3. Fees; Delegation; Expenses
(a) In consideration of the services rendered pursuant to this Agreement,
the Trust will pay the Administrator a fee, computed daily and payable monthly,
plus out-of-pocket expenses, each as provided in Schedule B hereto. The Trust
shall also pay the Administrator for organizational start-up services provided
on behalf of the Funds as specified in Schedule B.
(b) For the purpose of determining fees payable to the Administrator, net
asset value shall be computed in accordance with the Trust's Prospectuses and
resolutions of the Trust's Board of Trustees. The fee for the period from the
day of the month this Agreement is entered into until the end of that month
shall be pro-rated according to the proportion which such period bears to the
full monthly period.
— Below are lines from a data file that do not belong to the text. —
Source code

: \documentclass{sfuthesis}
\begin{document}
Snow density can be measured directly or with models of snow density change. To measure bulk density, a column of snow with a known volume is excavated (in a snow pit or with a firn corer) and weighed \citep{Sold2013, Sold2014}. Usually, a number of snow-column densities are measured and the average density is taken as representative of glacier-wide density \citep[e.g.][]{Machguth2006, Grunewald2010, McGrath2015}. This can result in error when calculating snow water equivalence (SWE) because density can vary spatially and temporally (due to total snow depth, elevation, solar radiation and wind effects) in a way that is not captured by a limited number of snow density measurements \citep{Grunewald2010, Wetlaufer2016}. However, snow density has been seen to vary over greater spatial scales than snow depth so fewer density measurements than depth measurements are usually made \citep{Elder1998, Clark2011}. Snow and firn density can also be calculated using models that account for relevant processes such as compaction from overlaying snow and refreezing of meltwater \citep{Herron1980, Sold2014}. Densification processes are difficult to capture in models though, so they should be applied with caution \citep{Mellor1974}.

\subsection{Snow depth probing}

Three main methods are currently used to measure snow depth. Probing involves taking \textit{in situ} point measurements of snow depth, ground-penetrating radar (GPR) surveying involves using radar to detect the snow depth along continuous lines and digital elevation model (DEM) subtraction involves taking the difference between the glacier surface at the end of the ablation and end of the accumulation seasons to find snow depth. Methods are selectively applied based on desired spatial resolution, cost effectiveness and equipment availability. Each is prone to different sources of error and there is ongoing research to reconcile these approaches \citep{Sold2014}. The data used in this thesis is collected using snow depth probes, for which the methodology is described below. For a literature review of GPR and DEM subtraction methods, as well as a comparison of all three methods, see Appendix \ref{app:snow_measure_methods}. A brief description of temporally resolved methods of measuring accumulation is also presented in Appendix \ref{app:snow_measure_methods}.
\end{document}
Upon any termination of this Agreement before the end of
any month, the fee for such part of a month shall be pro-rated according to the
proportion which such period bears to the full monthly period and shall be
payable upon the date of termination of this Agreement. Should the Trust be
liquidated, merged with or acquired by another fund or investment company, any
accrued fees shall be immediately payable. Such fee as is attributable to each
Fund shall be a separate charge to each Fund and shall be the several (and not
joint or joint and several) obligation of each such Fund.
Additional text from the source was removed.